- **WHAT IS NEEDED**
Only those lines running from the start of the listing below through the line that holds "### 方法一：拨打客服热线" are to be written out, exactly and in full.

- **MATERIAL FOR THIS TASK**
=== Begin Enclosure ===

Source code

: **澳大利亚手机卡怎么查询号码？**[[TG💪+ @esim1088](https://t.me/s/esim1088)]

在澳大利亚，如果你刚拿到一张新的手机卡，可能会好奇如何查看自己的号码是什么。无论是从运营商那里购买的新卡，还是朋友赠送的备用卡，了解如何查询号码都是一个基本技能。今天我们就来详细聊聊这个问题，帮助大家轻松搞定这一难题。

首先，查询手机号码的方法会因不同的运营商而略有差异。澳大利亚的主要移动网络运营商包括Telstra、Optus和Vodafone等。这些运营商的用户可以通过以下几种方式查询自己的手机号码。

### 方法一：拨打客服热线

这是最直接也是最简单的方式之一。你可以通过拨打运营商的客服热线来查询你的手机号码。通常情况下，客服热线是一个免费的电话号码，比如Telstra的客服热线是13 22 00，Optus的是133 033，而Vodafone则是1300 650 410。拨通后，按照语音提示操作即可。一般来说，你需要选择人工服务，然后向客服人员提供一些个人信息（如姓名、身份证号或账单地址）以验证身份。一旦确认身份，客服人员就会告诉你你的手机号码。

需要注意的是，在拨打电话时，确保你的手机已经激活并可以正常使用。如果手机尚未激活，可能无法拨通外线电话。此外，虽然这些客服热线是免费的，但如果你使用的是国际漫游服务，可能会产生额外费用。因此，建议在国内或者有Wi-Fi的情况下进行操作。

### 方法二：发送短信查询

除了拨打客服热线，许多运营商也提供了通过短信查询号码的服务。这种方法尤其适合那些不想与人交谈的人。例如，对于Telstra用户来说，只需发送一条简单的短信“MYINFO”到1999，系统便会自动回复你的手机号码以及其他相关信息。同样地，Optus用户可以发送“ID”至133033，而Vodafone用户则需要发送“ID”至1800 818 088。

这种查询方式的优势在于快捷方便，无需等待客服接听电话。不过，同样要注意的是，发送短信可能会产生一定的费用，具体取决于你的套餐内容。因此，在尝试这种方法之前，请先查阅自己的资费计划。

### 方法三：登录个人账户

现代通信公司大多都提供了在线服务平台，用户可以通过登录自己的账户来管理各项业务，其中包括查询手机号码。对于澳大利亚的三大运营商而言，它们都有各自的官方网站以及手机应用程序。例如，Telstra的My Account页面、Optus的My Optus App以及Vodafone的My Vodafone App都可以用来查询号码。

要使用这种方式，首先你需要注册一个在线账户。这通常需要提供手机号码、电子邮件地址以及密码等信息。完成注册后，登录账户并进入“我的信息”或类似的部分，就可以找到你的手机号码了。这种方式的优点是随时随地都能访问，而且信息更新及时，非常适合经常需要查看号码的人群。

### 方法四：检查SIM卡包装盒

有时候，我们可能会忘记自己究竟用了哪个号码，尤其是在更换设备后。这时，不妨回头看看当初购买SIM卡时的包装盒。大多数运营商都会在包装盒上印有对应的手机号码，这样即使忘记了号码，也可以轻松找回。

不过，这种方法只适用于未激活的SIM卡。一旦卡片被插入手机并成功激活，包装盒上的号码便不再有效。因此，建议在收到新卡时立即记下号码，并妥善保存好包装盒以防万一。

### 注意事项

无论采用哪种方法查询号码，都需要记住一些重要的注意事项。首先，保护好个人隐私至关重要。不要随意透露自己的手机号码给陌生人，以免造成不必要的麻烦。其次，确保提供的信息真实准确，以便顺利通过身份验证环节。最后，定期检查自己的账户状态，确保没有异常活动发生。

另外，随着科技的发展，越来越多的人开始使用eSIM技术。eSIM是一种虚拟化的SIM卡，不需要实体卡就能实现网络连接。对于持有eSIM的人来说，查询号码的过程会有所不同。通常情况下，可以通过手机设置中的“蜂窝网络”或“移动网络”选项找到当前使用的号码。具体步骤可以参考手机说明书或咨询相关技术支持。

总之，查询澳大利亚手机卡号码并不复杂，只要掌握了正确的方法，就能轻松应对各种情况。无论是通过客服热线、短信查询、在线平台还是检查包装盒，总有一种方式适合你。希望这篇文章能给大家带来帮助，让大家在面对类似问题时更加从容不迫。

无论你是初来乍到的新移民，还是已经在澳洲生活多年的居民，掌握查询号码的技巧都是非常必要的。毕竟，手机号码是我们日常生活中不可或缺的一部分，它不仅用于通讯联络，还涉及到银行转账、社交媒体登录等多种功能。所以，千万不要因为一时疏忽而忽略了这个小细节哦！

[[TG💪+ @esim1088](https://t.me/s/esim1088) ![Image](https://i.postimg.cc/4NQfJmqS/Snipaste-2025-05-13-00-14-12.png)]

=== End Enclosure ===

- **TASK RESPONSE**
Source code

: **澳大利亚手机卡怎么查询号码？**[[TG💪+ @esim1088](https://t.me/s/esim1088)]

在澳大利亚，如果你刚拿到一张新的手机卡，可能会好奇如何查看自己的号码是什么。无论是从运营商那里购买的新卡，还是朋友赠送的备用卡，了解如何查询号码都是一个基本技能。今天我们就来详细聊聊这个问题，帮助大家轻松搞定这一难题。

首先，查询手机号码的方法会因不同的运营商而略有差异。澳大利亚的主要移动网络运营商包括Telstra、Optus和Vodafone等。这些运营商的用户可以通过以下几种方式查询自己的手机号码。

### 方法一：拨打客服热线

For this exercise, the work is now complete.